Trade plan (actionable)

  • Trade direction: Long.
  • Entry price: $53.60 (market or limit, depending on execution comfort).
  • Stop loss: $47.00 - a clean technical stop below the EMA21 ($47.05) and below recent opening volatility; protects against further downside from weak guidance flow.
  • Target price: $66.00 - primary target, roughly in line with a bullish analyst revision and a logical mean-reversion point toward prior resistance.
  • Time horizon: mid term (45 trading days). Expect this trade to play out over several weeks of trend-following and fundamental digestion. If momentum stalls earlier, trim exposure.
  • Risk management: keep position size small relative to portfolio (high risk). Consider scaling in: half size at entry and add on a successful retest of $50-$51 with volume support.
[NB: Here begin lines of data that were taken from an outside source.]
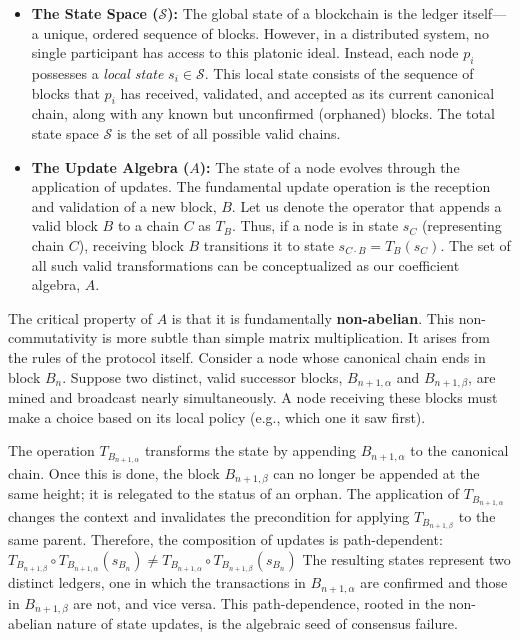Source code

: \documentclass[
]{article}
\begin{document}
\begin{itemize}
\item
  \textbf{The State Space (\(\mathcal{S}\)):} The global state of a
  blockchain is the ledger itself---a unique, ordered sequence of
  blocks. However, in a distributed system, no single participant has
  access to this platonic ideal. Instead, each node \(p_i\) possesses a
  \emph{local state} \(s_i \in \mathcal{S}\). This local state consists
  of the sequence of blocks that \(p_i\) has received, validated, and
  accepted as its current canonical chain, along with any known but
  unconfirmed (orphaned) blocks. The total state space \(\mathcal{S}\)
  is the set of all possible valid chains.
\item
  \textbf{The Update Algebra (\(A\)):} The state of a node evolves
  through the application of updates. The fundamental update operation
  is the reception and validation of a new block, \(B\). Let us denote
  the operator that appends a valid block \(B\) to a chain \(C\) as
  \(T_B\). Thus, if a node is in state \(s_C\) (representing chain
  \(C\)), receiving block \(B\) transitions it to state
  \(s_{C \cdot B} = T_B(s_C)\). The set of all such valid
  transformations can be conceptualized as our coefficient algebra,
  \(A\).
\end{itemize}

The critical property of \(A\) is that it is fundamentally
\textbf{non-abelian}. This non-commutativity is more subtle than simple
matrix multiplication. It arises from the rules of the protocol itself.
Consider a node whose canonical chain ends in block \(B_n\). Suppose two
distinct, valid successor blocks, \(B_{n+1, \alpha}\) and
\(B_{n+1, \beta}\), are mined and broadcast nearly simultaneously. A
node receiving these blocks must make a choice based on its local policy
(e.g., which one it saw first).

The operation \(T_{B_{n+1, \alpha}}\) transforms the state by appending
\(B_{n+1, \alpha}\) to the canonical chain. Once this is done, the block
\(B_{n+1, \beta}\) can no longer be appended at the same height; it is
relegated to the status of an orphan. The application of
\(T_{B_{n+1, \alpha}}\) changes the context and invalidates the
precondition for applying \(T_{B_{n+1, \beta}}\) to the same parent.
Therefore, the composition of updates is path-dependent:
\(T_{B_{n+1, \beta}} \circ T_{B_{n+1, \alpha}}(s_{B_n}) \neq T_{B_{n+1, \alpha}} \circ T_{B_{n+1, \beta}}(s_{B_n})\)
The resulting states represent two distinct ledgers, one in which the
transactions in \(B_{n+1, \alpha}\) are confirmed and those in
\(B_{n+1, \beta}\) are not, and vice versa. This path-dependence, rooted
in the non-abelian nature of state updates, is the algebraic seed of
consensus failure.
\end{document}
Catalysts that could push the trade higher

  • Margin stabilization - any evidence management can arrest gross-profit-per-unit declines and demonstrate a path to recovering per-vehicle economics.
  • Positive commentary or guidance beats on next earnings: an upward revision to guidance would quickly validate the rebound and attract value buyers.
  • Improving used-vehicle price environment or turnaround in wholesale auction prices that widens gross margins.
  • Continued short-covering and elevated volume that propels momentum above $60 and forces further technical breakouts.

Risks and counterarguments

  • Persistent margin pressure: Management stated margins will remain pressured as pricing is used to chase sales. If gross profit per vehicle keeps falling, the company could see earnings erosion that would undercut any technical rally.
  • High leverage and credit risk: Debt-to-equity around 3.06 is elevated for a retailer. If auto lending weakens or delinquencies rise, the finance segment could see losses that flow through to EPS and valuation.
  • Guidance-driven downgrades: The stock sold off initially on guidance below expectations. If forward commentary disappoints again, momentum can reverse quickly and trigger the stop.
  • Macroeconomic sensitivity: Used-car demand is cyclical and sensitive to consumer credit conditions and rates. A colder macro environment would reduce sales velocity and margin recovery prospects.
  • Counterargument: The strong bounce and analyst upgrades could be temporary relief rally—if buyers were only reacting to the beat-and-guide dynamic and not to sustainable margin improvement, upside could be limited to $55 and fade. That argues for smaller sizing and strict stops.

What would change my mind

I would abandon the bullish stance if any of the following occur: a) next-quarter guidance shows accelerating unit margin deterioration or sustained negative trends in gross profit per retail vehicle; b) auto-finance metrics (delinquencies or charge-offs) move materially worse, indicating credit stress; or c) price closes and holds below $47.00 on volume, invalidating the momentum setup and indicating risk-on sentiment has reversed. Conversely, upgraded guidance, serial margin improvement and continued above-average volume would increase conviction and justify adding to the position toward $66.

Conclusion

CarMax is a classic transitional idea: fundamentals are mixed but the chart offers a clear tactical entry after the post-earnings washout and rebound. This trade is speculative and technically driven - the upside is compelling into analyst target territory, but structural margin and credit risks justify a tight stop and modest sizing. Enter at $53.60, stop $47.00, target $66.00, and treat this as a mid-term (45 trading days) momentum/mean-reversion trade rather than a buy-and-hold fundamental play.

Risks

  • Margins could continue to compress as management prioritizes sales, eroding EPS despite revenue growth.
  • High leverage (debt-to-equity ~3.06) makes the company sensitive to funding and credit losses in the finance arm.
  • Market can re-price the stock lower on weak forward guidance or macro shocks, triggering technical failure below $47.00.
  • Elevated short interest and episodic short-volume spikes can create violent intraday moves; momentum can reverse sharply once short-covering subsides.